Trump si è già rivolto ai suoi sostenitori nella notte, con un discorso dai toni più concilianti rispetto ad altri avuti in passato, e promettendo di lavorare per “sanare l’America” e riportare “un’età dell’oro”; silenzio invece, per ora, da parte di Harris.
E in effetti i Democratici vengono da più parti definiti “nel panico”; mentre il Washington Post, in un suo editoriale a sei mani, si chiede «Cosa è andato storto nella campagna di Harris». Tra le criticità citate, la pesante eredità di un Biden che si è ritirato in quel modo, la questione di genere, la rabbia di gran parte della popolazione che ha (di nuovo) visto in Trump una figura di protesta e di rottura.
Spostandoci al di fuori degli Usa, verrebbe da guardare per prima cosa alla Russia: per quanto infatti il Cremlino abbia apertamente dichiarato di non voler prendere posizione della corsa per la presidenza americana, il legame tra Trump e Putin è assai discusso.
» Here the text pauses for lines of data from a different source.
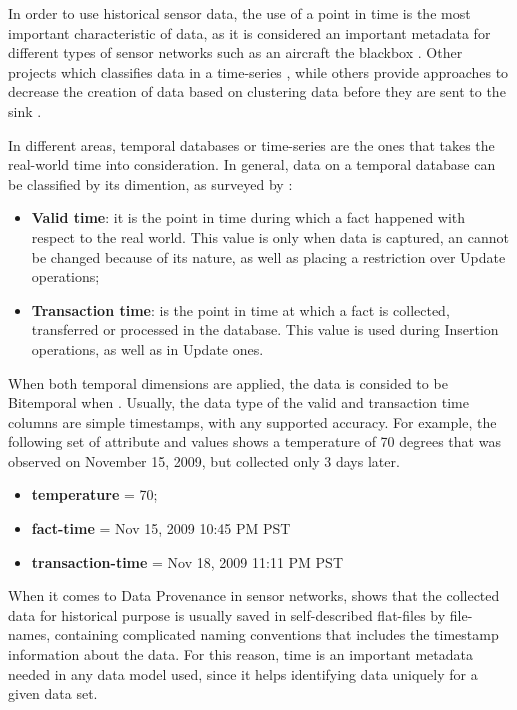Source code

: In order to use historical sensor data, the use of a point in time is the most
important characteristic of data, as it is considered an important metadata
for different types of sensor networks such as an aircraft the blackbox
\cite{sn-exemple-blackbox}. Other projects which classifies data in a
time-series \cite{sn-time-series-example}, while others provide approaches to
decrease the creation of data based on clustering data before they are sent to
the sink \cite{sn-time-series}.

In different areas, temporal databases or time-series are the ones that takes
the real-world time into consideration. In general, data on a temporal
database can be classified by its dimention, as surveyed by \cite{db-temporal}:

\begin{itemize}
  \item \textbf{Valid time}: it is the point in time during which a fact
  happened with respect to the real world. This value is only when data is captured, an
  cannot be changed because of its nature, as well as placing a restriction over
  Update operations;
  \item \textbf{Transaction time}: is the point in time at which a fact is
  collected, transferred or processed in the database. This value is used
  during Insertion operations, as well as in Update ones.
\end{itemize}

When both temporal dimensions are applied, the data is consided to be 
Bitemporal when \cite{db-temporal}. Usually, the data type of the valid and
transaction time columns are simple timestamps, with any supported accuracy.
For example, the following set of attribute and values shows a temperature of
70 degrees that was observed on November 15, 2009, but collected only 3 days
later.

\begin{itemize}
  \item \textbf{temperature} = 70;
  \item \textbf{fact-time} = Nov 15, 2009 10:45 PM PST
  \item \textbf{transaction-time} = Nov 18, 2009 11:11 PM PST
\end{itemize}

When it comes to Data Provenance in sensor networks, \cite{sn-provenance}
shows that the collected data for historical purpose is usually saved in
self-described flat-files by file-names, containing complicated naming
conventions that includes the timestamp information about the data. For this
reason, time is an important metadata needed in any data model used, since it 
helps identifying data uniquely for a given data set.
In effetti la Komsomol’skaja Pravda, tradizionalmente filogovernativa, per quanto indugi sui dettagli della vittoria di Trump – dal suo discorso definito come “infuocato”, a Kamala Harris “sparita dalla scena pubblica” -, non “scivola” comunque nel trionfalismo. Anche il Kommersant apre citando Trump, «Sarà un’età d’oro per l’America», ma rimane nell’ambito di un resoconto delle votazioni.
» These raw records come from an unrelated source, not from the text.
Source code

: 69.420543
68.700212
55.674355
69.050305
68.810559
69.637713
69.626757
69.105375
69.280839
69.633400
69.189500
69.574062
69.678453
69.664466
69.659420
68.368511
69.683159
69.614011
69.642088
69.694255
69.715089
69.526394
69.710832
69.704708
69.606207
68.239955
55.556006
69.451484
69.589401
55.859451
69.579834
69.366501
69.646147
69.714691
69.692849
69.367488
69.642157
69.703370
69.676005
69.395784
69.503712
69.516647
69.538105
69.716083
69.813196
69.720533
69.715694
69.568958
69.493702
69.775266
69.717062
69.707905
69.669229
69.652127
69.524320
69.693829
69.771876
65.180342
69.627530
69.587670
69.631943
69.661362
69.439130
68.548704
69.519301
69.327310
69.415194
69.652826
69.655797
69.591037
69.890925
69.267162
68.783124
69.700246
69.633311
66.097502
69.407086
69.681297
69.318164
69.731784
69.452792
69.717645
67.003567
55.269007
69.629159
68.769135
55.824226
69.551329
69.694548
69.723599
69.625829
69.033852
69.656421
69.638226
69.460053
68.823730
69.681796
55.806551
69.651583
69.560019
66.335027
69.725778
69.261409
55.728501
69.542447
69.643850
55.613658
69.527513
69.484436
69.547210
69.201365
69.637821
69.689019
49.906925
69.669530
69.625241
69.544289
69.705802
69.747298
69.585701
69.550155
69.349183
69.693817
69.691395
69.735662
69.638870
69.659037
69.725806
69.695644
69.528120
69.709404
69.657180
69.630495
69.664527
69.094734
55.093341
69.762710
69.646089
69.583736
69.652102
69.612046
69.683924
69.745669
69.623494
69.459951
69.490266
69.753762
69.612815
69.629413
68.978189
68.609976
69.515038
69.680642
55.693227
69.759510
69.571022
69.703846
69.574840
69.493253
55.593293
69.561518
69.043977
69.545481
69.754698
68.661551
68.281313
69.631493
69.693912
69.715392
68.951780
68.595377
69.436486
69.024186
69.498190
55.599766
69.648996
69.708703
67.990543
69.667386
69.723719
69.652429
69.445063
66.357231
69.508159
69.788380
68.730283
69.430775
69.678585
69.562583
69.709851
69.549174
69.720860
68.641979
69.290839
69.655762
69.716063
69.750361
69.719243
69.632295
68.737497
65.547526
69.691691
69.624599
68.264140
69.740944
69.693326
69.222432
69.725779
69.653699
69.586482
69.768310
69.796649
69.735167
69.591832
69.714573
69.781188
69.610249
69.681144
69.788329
Spostandoci nella “nazione sorella” degli Usa, il Regno Unito, è assai tagliente il Guardian che, oltre a dare il resoconto dei fatti, in un editoriale a firma di Francine Pose paragona la democrazia ad un paziente in agonia. «Indipendentemente dal vincitore – scrive Pose – questa campagna elettorale è stata uno spaccato del nostro Paese [Pose è americana, ndr]. E non è un quadro consolante. Le divisioni sono sempre più profonde, o forse solo più aperte […] I dittatori non vogliono costruire ponti, preferiscono le divisioni. Vogliono che le persone credano che il proprio Paese sia in pericolo a causa di maniaci che vogliono togliere fondi alla polizia e dare il benvenuto a corriere di narcos e serial kiler”. Il riferimento a Trump è fin troppo evidente.
Lo spagnolo El País titola l’analisi di José Miguel Contreras «Il re Trump», affermando che «Il nuovo presidente ha vinto promuovendo la vendetta, il rancore, l’odio, l’insulto e il litigio. Ora non resta che vedere come si dispone a regnare».
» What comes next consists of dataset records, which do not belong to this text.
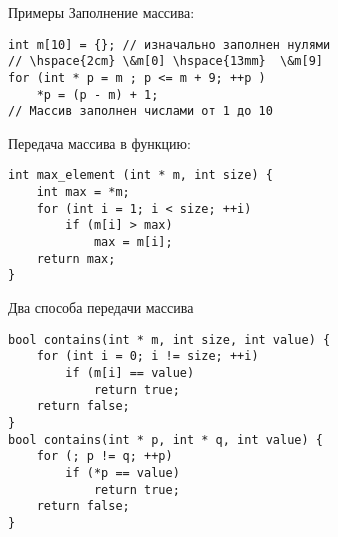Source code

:\documentclass{beamer}
\begin{document}
\begin{frame}[fragile]{Примеры}
Заполнение массива:
\begin{lstlisting}
int m[10] = {}; // изначально заполнен нулями
// \hspace{2cm} \&m[0] \hspace{13mm}  \&m[9]
for (int * p = m ; p <= m + 9; ++p )
    *p = (p - m) + 1;    
// Массив заполнен числами от 1 до 10
\end{lstlisting}
Передача массива в функцию:
\begin{lstlisting} 
int max_element (int * m, int size) {
    int max = *m; 
    for (int i = 1; i < size; ++i)
        if (m[i] > max)
            max = m[i];
    return max;
}
\end{lstlisting}
\end{frame}


\begin{frame}[fragile]{Два способа передачи массива}
\small
\begin{lstlisting}
bool contains(int * m, int size, int value) {
    for (int i = 0; i != size; ++i)
        if (m[i] == value)
            return true;
    return false;
}
bool contains(int * p, int * q, int value) {
    for (; p != q; ++p)
        if (*p == value)
            return true;
    return false;
}
\end{lstlisting}
\begin{center}
\end{center}
\end{frame}
\end{document}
Più conciliante il francese Le Monde, che apre con la notizia del messaggio istituzionale di congratulazioni a Donald Trump del presidente Emmanuel Macron, che si dice «pronto a lavorare con lui». Anche qui, comunque, l’articolo del corrispondente da Washington Piotr Smolar parla di un Trump mosso «dal suo istinto politico e dal suo desiderio di vendetta».
Di nuovo sferzante il tedesco Der Spiegel, che titola «Lo shock Trump». Affermando che «si profila una svolta politica per il Paese e per il mondo», fa altresì notare come, al di là delle congratulazioni di rito del cancelliere Scholz, si sia notato un “trionfo” di Netanyahu e Orbàn.
All’altro capo del mondo, l’australiano The Age titola «Trump ottiene uno storico ritorno alla Casa Binaca mentre il leader mondiali lo incoronano»; senza tuttavia risparmiare un editoriale dal pungente titolo «Donald Trump è il becchino della democrazia americana», e anche – giusto per par condicio – un altrettanto pungente «Quando Biden ha preso il potere, ha detto che avrebbe cercato di salvare la democrazia negli Usa. Lui e Harris hanno fallito». Spazio hanno anche poi i timori nei confronti delle politiche protezioniste annunciate da Trump, che potrebbero avere contraccolpi sui posti di lavoro in Australia.
Il mondo, insomma, ha già dato voce a reazioni vivaci. Come del resto, verrebbe da dire, son sopra le righe i modi del candidato vincente.